A kid with 4.0/1580 who is also the top math student in their grade is not average. They may or may not be 97 v 99th v 99.9%ile but they are not average, and they should go for T20 or better


He has a 4.0 after freshman year (and you have no idea abt the rigor or the classmates’ GPAs). Sophomore grades aren’t set AND the 1580 is mom’s best guess as to what he will score.


Actually I’m a different poster. The uw4.0 is after junior year and the 1580 is the actual score. And the problem is exactly the one OP anticipates: the kid is quite ordinary, except that they happen to be very, very good at school and tests. So spectators keep saying “you must go to a T20!” But top schools say “ho hum, where are your hooks, ECs, brilliant essays.” It’s very stressful.
Anonymous
It’s called a bright fungible generalist. Make sure he demonstrates leadership and organization. These are the people who make the world run and wind up at McKinsey. Definite candidate for an Ivy - that’s literally most of us.
Anonymous
Anonymous wrote:
Anonymous wrote:
Anonymous wrote:
Anonymous wrote:
Anonymous wrote:This is DC , where everyone is so so special and important! We don’t know what to do with average kids and can’t even comprehend the huge number of regular colleges available to them.

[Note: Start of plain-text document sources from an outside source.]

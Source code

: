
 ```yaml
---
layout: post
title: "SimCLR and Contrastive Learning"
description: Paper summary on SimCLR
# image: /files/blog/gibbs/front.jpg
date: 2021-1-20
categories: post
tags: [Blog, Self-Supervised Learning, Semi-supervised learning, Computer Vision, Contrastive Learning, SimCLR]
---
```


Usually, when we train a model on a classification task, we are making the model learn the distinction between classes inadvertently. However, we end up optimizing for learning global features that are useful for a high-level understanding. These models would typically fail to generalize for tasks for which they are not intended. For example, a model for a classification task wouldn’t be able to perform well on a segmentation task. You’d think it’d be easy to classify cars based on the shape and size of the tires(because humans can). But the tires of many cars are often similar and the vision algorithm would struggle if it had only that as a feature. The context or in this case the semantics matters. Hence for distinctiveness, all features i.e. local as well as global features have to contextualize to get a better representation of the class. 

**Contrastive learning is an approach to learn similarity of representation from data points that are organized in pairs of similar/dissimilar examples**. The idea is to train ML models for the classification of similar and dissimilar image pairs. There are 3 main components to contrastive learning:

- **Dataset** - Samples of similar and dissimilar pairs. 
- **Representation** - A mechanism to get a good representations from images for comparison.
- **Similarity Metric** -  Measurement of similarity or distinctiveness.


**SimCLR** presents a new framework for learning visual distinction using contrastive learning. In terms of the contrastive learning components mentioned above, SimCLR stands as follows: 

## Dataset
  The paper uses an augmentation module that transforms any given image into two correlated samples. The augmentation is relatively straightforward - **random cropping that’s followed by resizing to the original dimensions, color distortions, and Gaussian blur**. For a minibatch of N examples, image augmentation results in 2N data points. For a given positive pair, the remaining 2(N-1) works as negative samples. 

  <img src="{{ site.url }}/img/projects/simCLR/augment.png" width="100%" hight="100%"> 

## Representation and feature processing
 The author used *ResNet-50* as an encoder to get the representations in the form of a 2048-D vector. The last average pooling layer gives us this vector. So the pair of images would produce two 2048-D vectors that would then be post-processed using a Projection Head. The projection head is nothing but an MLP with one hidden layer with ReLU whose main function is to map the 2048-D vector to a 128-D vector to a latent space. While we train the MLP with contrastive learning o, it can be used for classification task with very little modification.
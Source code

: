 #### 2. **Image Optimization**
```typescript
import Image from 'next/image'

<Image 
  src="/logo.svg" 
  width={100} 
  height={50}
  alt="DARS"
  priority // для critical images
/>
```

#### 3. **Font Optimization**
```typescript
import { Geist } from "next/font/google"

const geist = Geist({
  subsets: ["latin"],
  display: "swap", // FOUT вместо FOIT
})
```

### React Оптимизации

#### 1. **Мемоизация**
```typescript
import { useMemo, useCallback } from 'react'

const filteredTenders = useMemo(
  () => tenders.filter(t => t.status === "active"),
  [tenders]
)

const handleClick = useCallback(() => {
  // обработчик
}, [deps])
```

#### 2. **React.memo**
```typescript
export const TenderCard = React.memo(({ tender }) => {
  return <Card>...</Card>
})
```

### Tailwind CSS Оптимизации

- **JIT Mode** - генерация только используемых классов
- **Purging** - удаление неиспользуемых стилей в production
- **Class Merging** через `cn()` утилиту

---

Average kids are actually easy. There are literally hundreds of state schools all over the country that welcome them, and at ordinary schools DCTAG covers the gap between in state and OOS.

The stress begins when an otherwise average kid springs a 4.0/1580 and is the strongest math student in their grade, and everyone starts to tell them that they’re “aiming too low” when they don’t ED to a T20.


A kid with 4.0/1580 who is also the top math student in their grade is not average. They may or may not be 97 v 99th v 99.9%ile but they are not average, and they should go for T20 or better


He has a 4.0 after freshman year (and you have no idea abt the rigor or the classmates’ GPAs). Sophomore grades aren’t set AND the 1580 is mom’s best guess as to what he will score.


Actually I’m a different poster. The uw4.0 is after junior year and the 1580 is the actual score. And the problem is exactly the one OP anticipates: the kid is quite ordinary, except that they happen to be very, very good at school and tests. So spectators keep saying “you must go to a T20!” But top schools say “ho hum, where are your hooks, ECs, brilliant essays.” It’s very stressful.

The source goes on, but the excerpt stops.